La domanda non è simbolica. È la domanda. La stessa che ogni cultura si porta dietro da sempre. Ma qui non c’è mitologia né religione, solo la convivenza fragile tra un corpo umano ed un ecosistema. Daru/nmette in parallelo due organismi che invecchiano, che resistono, che rischiano l’estinzione. E soprattutto, due entità di cui non sappiamo il futuro. Per la foresta si parla di desertificazione, incendi e d’ inquinamento. Per Lucila, il mistero più profondo: cosa si cela dopo la morte? Una delle paure universali dell’intera esistenza umana.
Un racconto spirituale dentro una crisi materiale
Lucila non è una voce generica dell’ambientalismo. È una testimone del tempo, un pezzo di passato che guarda con lucidità il presente. Daru/n parte proprio da questo: dal silenzio che attraversa la sua routine, che oramai si fonde con gli incendi. Il cambiamento climatico non viene illustrato, viene vissuto.
“Boa Vista si è svegliata davanti a un muro di fumo. Lo si sente persino sui vestiti.” recita una delle frasi che rimbomba durante il documentario, preceduto da “Questa mattina, il World Air Quality Index ha classificato Boa Vista come il quindicesimo luogo più inquinato e pericoloso al mondo in cui respirare.”, illustra la radio. La voce alla radio diventa l’unico tramite tra l’isolamento della giungla e la brutalità del mondo esterno. Una connessione che sembra oramai portare soltanto pessime notizie.

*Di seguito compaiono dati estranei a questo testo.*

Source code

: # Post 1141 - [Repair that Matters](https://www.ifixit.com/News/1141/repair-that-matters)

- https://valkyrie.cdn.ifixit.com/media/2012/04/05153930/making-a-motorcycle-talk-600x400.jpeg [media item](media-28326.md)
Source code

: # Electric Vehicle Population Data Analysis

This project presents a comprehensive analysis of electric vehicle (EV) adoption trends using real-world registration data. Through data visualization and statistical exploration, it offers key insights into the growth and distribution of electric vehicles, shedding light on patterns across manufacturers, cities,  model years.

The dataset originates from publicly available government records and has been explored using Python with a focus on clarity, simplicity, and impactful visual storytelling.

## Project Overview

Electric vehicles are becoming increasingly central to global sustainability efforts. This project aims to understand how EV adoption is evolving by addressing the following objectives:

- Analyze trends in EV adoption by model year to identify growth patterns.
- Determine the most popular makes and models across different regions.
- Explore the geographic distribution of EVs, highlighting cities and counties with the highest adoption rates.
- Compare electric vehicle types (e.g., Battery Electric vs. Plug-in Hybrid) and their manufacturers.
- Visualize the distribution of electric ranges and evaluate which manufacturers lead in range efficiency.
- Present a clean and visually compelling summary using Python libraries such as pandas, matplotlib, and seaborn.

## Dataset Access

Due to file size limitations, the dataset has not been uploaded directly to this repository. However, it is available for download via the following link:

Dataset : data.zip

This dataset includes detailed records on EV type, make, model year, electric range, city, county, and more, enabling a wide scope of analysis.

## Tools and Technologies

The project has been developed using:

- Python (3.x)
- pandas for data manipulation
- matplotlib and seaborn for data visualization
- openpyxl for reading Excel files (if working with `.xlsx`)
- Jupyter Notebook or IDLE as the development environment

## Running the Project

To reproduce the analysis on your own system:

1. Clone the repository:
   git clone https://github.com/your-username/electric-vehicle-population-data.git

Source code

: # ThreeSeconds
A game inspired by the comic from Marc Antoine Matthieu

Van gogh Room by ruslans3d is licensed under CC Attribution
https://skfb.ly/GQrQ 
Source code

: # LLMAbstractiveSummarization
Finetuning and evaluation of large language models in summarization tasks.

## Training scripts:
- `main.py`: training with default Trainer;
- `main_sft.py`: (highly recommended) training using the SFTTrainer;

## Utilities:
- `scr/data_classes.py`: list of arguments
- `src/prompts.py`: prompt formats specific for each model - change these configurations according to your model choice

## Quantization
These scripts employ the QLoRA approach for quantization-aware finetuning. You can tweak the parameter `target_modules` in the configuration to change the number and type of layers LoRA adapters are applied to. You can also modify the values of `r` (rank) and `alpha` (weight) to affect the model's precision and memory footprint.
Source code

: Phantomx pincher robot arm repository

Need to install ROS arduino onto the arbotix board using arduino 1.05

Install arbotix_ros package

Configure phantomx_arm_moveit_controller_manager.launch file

La lentezza come forma di resistenza
Non si può ignorare la struttura narrativa di Daru/n. Il tempo è lento, quasi immobile. Ma è proprio in quella lentezza che si consuma la tensione. Lucila compie piccoli gesti: cura, guarda, prega. E intanto, fuori campo, qualcosa si spezza. Perché rallentare è già resistere, in un mondo che brucia velocemente.
Il film ci mostra quanto il cambiamento climatico non sia più un evento eccezionale, ma una routine. La crisi è già quotidianità. In città in parte la vediamo, nella giungla, invece, la si respira, la si teme, la si prega. Lontano da una retorica da catastrofe, qui tutto si traduce nell’attesa che qualcosa finisca. O forse, che qualcosa finalmente inizi.
Più che raccontare una storia, Daru/n, ci ricorda che la storia siamo noi e che forse, come Lucila, anche noi, ogni mattina dovremmo domandarci cosa accadrà quando smetteremo di ascoltare.